Description of the task:
Reproduce precisely the lines between the start of the data below and the line with "### This week", both included.

________

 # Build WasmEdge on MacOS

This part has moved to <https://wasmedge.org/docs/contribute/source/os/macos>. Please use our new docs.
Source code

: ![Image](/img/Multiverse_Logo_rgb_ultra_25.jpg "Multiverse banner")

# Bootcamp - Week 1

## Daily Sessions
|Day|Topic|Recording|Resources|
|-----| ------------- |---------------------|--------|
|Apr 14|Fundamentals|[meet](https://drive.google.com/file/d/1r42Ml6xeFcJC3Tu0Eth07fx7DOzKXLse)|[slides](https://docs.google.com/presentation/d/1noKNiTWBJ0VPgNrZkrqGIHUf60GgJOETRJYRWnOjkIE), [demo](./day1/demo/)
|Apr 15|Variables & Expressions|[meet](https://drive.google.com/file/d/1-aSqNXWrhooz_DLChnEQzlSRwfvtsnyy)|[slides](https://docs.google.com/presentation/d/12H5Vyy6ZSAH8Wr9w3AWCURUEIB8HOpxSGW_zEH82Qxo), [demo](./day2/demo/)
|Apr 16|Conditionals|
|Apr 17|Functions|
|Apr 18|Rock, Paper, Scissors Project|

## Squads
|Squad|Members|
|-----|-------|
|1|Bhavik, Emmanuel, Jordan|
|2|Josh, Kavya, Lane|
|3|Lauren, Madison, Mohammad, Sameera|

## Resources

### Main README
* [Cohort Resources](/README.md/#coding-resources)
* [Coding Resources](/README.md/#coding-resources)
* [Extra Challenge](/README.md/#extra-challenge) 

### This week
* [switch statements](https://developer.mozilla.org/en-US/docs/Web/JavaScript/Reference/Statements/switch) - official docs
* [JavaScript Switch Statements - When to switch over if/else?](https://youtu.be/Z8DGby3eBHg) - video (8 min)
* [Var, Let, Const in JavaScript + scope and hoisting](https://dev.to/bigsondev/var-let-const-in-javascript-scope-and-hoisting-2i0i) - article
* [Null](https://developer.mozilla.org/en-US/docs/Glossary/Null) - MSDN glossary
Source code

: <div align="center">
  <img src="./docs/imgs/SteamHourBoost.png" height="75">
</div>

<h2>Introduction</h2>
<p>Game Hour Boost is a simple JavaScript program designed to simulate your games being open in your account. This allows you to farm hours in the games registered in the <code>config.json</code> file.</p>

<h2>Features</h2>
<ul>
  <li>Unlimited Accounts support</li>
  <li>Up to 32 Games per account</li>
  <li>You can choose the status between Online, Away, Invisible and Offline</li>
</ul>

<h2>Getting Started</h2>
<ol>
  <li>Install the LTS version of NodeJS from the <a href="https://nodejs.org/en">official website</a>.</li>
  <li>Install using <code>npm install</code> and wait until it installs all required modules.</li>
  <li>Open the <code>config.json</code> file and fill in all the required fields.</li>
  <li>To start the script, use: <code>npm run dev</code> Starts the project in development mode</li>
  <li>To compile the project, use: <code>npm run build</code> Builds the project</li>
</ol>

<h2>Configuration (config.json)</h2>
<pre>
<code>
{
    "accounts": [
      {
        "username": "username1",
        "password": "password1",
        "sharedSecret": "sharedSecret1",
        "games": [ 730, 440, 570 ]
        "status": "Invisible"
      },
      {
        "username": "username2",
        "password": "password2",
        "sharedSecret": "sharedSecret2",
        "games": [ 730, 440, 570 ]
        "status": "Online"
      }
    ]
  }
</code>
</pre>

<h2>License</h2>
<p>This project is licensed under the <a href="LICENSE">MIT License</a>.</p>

________

Exercise answer:
 # Build WasmEdge on MacOS

This part has moved to <https://wasmedge.org/docs/contribute/source/os/macos>. Please use our new docs.
Source code

: ![Image](/img/Multiverse_Logo_rgb_ultra_25.jpg "Multiverse banner")

# Bootcamp - Week 1

## Daily Sessions
|Day|Topic|Recording|Resources|
|-----| ------------- |---------------------|--------|
|Apr 14|Fundamentals|[meet](https://drive.google.com/file/d/1r42Ml6xeFcJC3Tu0Eth07fx7DOzKXLse)|[slides](https://docs.google.com/presentation/d/1noKNiTWBJ0VPgNrZkrqGIHUf60GgJOETRJYRWnOjkIE), [demo](./day1/demo/)
|Apr 15|Variables & Expressions|[meet](https://drive.google.com/file/d/1-aSqNXWrhooz_DLChnEQzlSRwfvtsnyy)|[slides](https://docs.google.com/presentation/d/12H5Vyy6ZSAH8Wr9w3AWCURUEIB8HOpxSGW_zEH82Qxo), [demo](./day2/demo/)
|Apr 16|Conditionals|
|Apr 17|Functions|
|Apr 18|Rock, Paper, Scissors Project|

## Squads
|Squad|Members|
|-----|-------|
|1|Bhavik, Emmanuel, Jordan|
|2|Josh, Kavya, Lane|
|3|Lauren, Madison, Mohammad, Sameera|

## Resources

### Main README
* [Cohort Resources](/README.md/#coding-resources)
* [Coding Resources](/README.md/#coding-resources)
* [Extra Challenge](/README.md/#extra-challenge) 

### This week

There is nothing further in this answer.